[Opening Material supplied section]
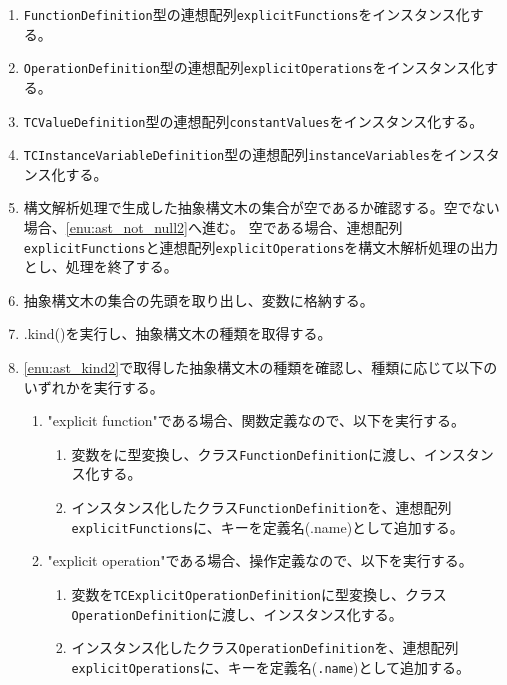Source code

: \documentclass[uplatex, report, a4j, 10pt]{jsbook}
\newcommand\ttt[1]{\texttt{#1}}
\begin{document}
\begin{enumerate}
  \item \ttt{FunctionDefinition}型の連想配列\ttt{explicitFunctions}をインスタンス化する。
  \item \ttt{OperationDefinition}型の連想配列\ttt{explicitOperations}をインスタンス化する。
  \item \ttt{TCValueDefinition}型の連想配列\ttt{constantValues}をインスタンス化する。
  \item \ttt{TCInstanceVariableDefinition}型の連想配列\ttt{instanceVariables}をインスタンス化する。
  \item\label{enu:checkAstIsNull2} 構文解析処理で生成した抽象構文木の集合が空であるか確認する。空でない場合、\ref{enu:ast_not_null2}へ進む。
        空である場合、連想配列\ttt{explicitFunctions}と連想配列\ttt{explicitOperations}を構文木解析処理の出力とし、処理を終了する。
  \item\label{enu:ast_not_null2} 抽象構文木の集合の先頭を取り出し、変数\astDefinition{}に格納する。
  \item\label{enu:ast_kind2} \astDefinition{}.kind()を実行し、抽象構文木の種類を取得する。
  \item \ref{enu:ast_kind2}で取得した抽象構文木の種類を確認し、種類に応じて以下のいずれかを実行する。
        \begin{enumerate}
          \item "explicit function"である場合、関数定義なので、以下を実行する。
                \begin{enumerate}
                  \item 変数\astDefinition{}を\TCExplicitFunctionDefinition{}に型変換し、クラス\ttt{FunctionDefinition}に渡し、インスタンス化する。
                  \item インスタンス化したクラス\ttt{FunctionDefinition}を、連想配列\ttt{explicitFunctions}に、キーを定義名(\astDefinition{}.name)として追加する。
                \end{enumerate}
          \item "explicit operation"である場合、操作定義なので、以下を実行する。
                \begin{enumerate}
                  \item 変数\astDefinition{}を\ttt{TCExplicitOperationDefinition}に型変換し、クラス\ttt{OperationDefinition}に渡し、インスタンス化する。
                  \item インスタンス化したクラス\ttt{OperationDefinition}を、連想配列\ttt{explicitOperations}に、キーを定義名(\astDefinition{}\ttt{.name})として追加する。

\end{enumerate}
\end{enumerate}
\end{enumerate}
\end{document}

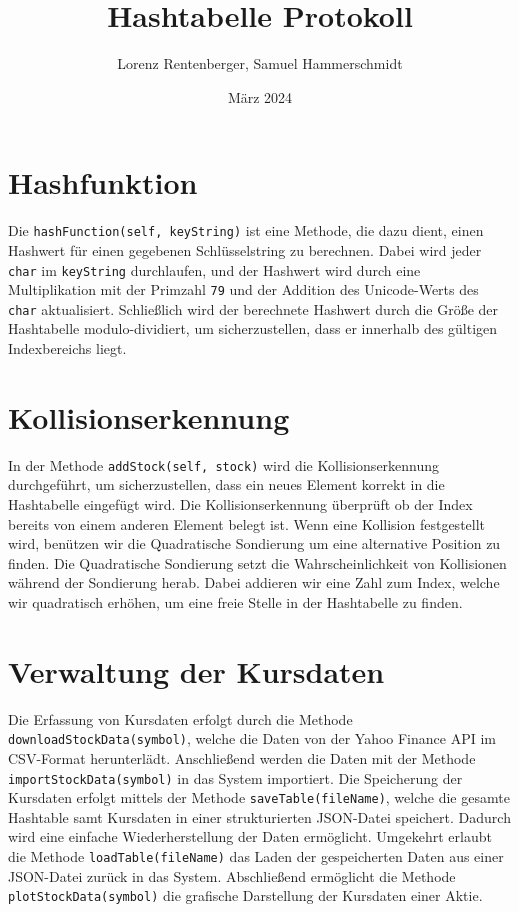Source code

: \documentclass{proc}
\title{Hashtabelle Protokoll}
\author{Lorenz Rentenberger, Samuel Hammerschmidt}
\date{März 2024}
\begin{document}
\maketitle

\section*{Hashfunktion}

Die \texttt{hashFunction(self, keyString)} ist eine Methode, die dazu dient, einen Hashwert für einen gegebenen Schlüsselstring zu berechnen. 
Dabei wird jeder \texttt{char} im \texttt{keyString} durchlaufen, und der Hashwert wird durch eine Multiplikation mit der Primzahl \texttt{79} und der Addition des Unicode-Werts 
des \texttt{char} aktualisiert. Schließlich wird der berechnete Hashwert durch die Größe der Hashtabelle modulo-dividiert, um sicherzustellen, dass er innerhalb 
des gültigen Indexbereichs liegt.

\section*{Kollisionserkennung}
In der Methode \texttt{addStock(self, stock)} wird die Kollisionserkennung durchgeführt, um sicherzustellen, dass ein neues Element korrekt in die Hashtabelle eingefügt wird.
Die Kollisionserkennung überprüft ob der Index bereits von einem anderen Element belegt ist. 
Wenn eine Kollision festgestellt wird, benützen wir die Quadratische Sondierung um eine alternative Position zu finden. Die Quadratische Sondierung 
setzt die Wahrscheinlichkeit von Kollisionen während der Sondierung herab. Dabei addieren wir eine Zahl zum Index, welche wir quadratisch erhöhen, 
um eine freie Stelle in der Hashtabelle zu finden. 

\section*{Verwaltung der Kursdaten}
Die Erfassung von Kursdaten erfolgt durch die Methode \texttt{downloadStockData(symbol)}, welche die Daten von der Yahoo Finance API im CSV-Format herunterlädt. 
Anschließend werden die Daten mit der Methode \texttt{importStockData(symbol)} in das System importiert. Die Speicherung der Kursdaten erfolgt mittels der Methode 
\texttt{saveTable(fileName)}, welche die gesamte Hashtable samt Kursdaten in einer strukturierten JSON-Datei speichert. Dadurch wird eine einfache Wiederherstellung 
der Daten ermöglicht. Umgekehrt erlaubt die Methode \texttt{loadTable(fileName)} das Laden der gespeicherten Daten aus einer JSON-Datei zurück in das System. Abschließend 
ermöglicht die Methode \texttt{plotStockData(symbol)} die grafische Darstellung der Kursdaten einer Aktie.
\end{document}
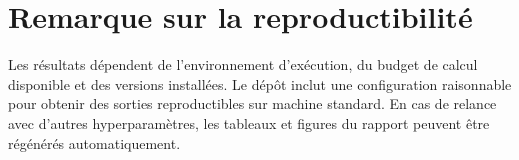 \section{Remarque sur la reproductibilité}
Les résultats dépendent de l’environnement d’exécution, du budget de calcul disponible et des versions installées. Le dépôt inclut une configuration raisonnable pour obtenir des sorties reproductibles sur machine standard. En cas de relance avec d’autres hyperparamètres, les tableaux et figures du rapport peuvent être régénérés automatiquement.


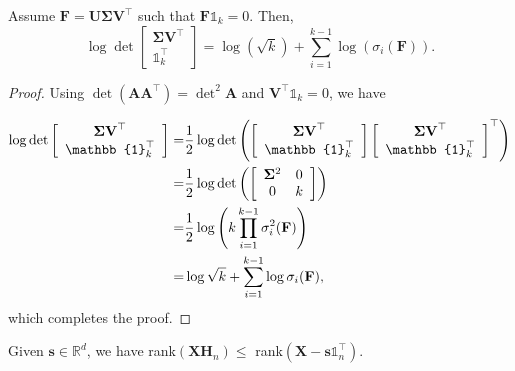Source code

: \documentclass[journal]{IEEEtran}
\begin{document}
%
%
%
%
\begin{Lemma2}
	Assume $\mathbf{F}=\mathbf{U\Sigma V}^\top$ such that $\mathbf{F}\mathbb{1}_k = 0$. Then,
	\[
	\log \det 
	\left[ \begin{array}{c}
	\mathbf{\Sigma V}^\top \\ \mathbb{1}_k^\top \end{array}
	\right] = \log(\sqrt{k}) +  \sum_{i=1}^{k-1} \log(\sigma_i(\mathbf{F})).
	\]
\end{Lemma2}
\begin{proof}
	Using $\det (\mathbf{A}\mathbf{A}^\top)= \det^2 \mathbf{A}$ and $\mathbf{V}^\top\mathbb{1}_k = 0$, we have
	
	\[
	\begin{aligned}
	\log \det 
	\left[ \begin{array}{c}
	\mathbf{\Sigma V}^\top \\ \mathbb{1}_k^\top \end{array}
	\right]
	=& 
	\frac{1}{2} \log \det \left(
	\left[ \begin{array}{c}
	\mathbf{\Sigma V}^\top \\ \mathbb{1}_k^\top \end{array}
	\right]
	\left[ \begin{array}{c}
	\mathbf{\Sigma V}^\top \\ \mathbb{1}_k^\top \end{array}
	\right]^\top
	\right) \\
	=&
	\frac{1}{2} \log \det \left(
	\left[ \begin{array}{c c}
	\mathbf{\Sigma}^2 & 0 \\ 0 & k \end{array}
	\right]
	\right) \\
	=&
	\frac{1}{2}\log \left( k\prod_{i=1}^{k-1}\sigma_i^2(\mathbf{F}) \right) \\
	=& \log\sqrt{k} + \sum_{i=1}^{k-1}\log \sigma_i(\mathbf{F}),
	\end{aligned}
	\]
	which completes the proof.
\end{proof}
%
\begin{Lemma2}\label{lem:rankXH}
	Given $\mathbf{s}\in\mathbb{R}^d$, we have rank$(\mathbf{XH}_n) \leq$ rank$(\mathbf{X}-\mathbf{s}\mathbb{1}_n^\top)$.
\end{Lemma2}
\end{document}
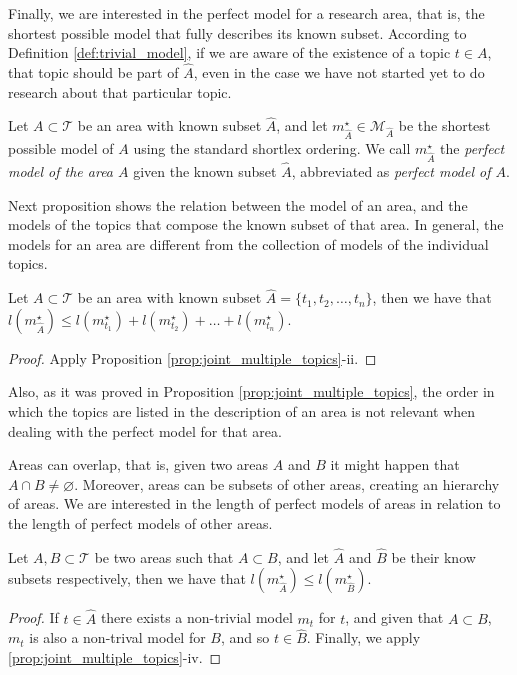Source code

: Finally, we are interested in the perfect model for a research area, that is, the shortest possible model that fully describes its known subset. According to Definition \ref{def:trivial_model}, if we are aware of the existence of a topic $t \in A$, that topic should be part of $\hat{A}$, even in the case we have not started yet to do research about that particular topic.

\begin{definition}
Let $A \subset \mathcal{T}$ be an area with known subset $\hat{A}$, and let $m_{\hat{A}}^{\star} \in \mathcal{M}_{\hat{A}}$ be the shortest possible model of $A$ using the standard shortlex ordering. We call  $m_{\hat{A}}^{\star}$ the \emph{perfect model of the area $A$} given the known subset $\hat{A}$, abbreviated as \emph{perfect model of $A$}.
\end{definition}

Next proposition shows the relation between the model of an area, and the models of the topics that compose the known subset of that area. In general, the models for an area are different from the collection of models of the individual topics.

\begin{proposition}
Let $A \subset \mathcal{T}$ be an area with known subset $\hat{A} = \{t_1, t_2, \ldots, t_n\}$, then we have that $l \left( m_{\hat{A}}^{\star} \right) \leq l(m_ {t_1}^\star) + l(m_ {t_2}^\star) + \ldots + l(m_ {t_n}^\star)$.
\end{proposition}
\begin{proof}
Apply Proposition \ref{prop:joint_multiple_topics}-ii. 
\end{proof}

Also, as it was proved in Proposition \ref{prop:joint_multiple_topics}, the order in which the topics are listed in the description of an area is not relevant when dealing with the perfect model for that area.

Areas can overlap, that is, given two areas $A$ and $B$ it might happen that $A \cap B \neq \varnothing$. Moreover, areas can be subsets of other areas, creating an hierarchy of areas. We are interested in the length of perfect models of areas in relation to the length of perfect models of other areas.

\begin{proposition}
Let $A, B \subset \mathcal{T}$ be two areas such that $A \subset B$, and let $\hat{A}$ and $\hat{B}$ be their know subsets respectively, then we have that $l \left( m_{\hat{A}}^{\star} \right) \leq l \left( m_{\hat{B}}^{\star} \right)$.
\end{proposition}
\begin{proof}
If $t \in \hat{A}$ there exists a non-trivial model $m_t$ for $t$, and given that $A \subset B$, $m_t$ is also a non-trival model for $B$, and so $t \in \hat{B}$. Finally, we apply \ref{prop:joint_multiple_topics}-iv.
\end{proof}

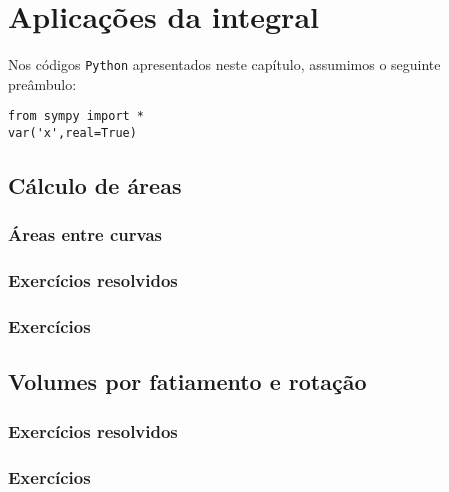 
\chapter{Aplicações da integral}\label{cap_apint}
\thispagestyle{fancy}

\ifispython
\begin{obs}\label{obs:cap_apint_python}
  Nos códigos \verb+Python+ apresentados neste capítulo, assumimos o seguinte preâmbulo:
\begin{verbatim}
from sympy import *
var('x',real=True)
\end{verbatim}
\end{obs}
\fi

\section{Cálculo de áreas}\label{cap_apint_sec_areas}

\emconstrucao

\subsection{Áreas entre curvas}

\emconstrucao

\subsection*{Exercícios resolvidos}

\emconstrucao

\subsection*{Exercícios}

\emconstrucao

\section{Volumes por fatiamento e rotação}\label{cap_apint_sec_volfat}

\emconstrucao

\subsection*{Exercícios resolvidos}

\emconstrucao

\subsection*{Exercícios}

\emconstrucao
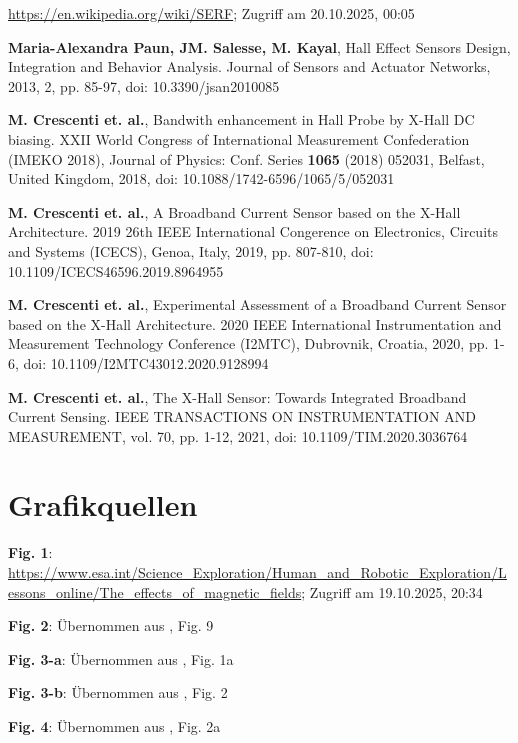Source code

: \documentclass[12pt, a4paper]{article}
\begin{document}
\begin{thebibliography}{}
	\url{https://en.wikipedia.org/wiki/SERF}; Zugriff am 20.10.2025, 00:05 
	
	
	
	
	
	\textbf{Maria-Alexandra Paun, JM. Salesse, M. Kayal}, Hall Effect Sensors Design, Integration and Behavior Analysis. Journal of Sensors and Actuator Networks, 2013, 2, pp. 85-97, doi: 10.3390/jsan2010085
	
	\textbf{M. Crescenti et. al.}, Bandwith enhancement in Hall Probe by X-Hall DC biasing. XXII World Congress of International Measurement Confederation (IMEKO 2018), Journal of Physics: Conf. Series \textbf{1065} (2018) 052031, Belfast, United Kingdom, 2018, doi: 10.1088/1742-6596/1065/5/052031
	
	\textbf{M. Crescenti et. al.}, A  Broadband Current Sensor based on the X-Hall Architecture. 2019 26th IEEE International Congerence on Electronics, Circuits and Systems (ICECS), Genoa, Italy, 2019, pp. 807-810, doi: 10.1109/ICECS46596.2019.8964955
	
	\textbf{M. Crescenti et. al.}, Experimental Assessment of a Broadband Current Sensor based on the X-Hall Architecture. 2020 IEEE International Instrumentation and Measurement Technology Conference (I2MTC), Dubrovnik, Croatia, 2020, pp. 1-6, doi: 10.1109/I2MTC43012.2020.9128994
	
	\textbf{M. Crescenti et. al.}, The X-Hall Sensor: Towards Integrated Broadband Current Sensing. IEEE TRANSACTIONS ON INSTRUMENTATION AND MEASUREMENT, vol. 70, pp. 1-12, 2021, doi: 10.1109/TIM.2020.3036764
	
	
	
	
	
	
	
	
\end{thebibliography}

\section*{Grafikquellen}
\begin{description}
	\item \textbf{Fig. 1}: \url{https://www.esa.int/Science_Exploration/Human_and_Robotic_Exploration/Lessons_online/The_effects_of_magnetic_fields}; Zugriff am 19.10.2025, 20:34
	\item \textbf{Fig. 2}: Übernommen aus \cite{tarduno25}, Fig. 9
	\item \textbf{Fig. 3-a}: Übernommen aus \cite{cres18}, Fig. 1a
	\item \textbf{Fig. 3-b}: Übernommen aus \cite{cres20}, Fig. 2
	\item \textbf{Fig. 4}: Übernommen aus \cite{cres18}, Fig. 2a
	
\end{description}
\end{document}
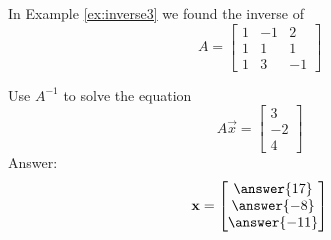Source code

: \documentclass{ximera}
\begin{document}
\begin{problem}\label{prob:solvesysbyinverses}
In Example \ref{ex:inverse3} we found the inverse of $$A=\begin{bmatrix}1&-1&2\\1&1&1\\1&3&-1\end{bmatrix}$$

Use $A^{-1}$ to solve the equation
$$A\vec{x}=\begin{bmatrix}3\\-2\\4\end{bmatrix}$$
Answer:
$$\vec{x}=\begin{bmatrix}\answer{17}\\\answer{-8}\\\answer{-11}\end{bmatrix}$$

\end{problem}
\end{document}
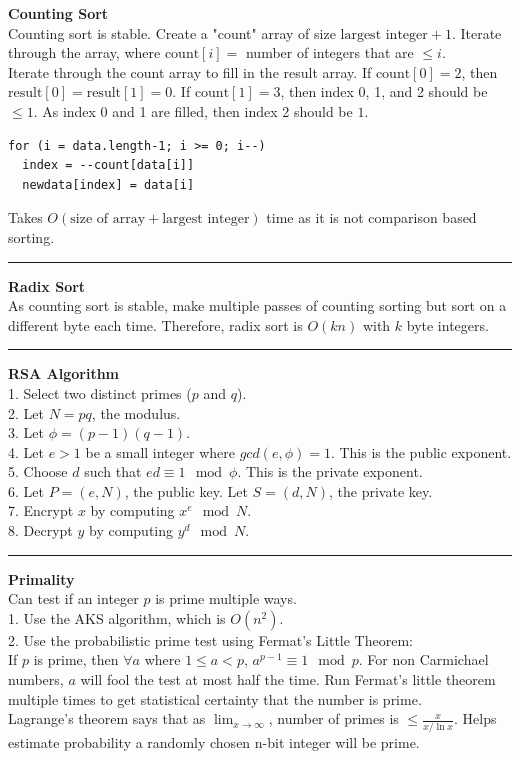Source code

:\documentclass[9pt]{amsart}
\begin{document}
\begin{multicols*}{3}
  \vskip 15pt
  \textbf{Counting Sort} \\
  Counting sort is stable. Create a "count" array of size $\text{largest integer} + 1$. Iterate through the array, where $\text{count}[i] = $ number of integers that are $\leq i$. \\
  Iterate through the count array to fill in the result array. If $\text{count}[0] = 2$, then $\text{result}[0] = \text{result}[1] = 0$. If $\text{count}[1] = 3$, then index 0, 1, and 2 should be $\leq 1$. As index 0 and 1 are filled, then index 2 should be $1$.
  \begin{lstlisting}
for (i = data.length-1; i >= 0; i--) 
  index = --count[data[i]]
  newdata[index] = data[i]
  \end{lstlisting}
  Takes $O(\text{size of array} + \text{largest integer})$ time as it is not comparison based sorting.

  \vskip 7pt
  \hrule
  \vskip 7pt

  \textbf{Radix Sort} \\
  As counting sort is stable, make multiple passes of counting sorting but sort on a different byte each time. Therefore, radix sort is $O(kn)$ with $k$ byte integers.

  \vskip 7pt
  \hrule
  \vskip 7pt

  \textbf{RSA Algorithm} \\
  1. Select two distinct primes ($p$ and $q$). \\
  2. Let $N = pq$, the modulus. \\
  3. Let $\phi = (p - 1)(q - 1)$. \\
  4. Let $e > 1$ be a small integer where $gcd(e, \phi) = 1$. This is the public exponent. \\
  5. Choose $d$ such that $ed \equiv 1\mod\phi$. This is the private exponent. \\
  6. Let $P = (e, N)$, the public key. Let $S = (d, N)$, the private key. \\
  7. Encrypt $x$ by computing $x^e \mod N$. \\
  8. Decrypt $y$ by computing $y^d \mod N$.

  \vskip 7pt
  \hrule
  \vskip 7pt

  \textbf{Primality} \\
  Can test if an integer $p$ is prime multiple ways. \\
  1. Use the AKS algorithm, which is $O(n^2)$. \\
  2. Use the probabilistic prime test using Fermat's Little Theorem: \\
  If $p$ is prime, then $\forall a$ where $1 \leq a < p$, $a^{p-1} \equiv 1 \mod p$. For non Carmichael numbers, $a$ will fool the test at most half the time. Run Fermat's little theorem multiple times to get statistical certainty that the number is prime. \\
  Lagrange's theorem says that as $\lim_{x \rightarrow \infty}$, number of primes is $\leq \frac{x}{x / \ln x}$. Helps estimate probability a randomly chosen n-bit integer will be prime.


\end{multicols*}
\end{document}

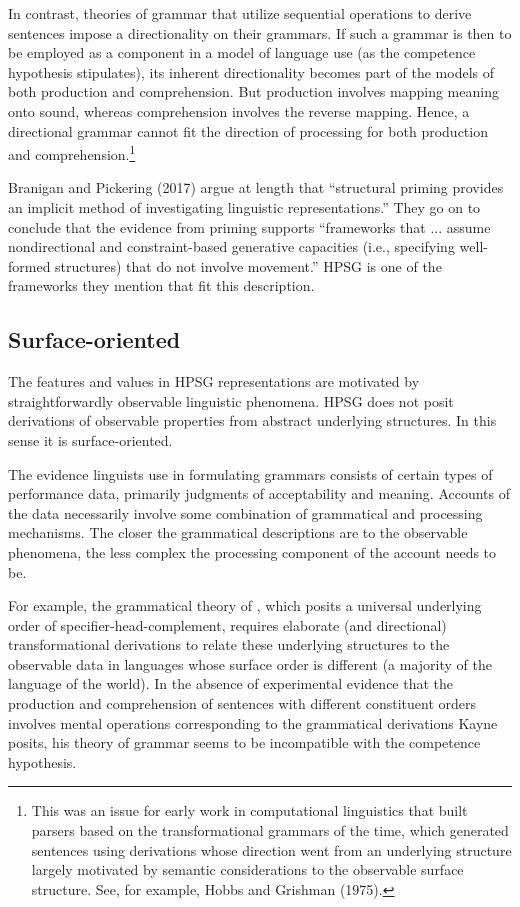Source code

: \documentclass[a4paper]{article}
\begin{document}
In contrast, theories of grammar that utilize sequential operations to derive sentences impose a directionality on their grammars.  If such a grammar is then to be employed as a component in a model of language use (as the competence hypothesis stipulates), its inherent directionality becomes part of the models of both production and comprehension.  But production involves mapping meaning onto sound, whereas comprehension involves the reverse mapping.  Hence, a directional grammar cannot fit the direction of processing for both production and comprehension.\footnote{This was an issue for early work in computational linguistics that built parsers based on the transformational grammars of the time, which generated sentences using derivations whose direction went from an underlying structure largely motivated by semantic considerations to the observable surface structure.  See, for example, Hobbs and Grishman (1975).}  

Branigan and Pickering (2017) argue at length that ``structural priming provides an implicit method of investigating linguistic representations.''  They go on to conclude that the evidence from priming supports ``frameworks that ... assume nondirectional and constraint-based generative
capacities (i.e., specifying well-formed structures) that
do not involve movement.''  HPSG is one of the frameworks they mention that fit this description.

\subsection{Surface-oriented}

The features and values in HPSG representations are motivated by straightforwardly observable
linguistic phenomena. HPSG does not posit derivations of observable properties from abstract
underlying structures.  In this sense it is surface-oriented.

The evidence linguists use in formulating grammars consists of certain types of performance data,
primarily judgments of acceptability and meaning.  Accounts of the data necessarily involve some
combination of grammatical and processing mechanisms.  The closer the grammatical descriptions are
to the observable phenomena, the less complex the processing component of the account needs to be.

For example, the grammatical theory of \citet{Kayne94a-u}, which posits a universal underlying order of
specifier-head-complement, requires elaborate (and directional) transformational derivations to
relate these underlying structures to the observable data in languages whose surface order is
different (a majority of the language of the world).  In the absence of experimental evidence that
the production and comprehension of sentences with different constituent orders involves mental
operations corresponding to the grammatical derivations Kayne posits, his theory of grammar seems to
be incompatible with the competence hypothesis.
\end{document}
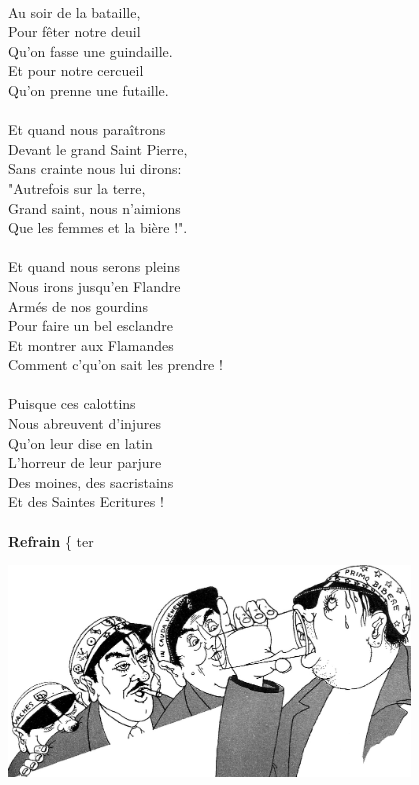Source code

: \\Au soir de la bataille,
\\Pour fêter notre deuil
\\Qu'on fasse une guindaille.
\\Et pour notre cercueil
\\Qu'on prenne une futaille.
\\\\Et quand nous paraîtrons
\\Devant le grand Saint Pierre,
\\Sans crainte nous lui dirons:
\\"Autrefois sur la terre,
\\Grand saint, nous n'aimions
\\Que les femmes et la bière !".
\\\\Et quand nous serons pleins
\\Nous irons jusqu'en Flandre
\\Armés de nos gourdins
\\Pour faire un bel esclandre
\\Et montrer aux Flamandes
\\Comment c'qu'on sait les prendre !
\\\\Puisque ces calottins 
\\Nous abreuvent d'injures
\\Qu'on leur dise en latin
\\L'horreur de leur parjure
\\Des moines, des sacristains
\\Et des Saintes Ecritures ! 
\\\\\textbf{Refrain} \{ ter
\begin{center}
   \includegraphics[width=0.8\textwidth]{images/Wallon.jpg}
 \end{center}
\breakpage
[Closing Material supplied section]
**Task to carry out:** Show every line of the data that includes the string "Hashwert".

**Answer box:**
Die \texttt{hashFunction(self, keyString)} ist eine Methode, die dazu dient, einen Hashwert für einen gegebenen Schlüsselstring zu berechnen. 
Dabei wird jeder \texttt{char} im \texttt{keyString} durchlaufen, und der Hashwert wird durch eine Multiplikation mit der Primzahl \texttt{79} und der Addition des Unicode-Werts 
des \texttt{char} aktualisiert. Schließlich wird der berechnete Hashwert durch die Größe der Hashtabelle modulo-dividiert, um sicherzustellen, dass er innerhalb 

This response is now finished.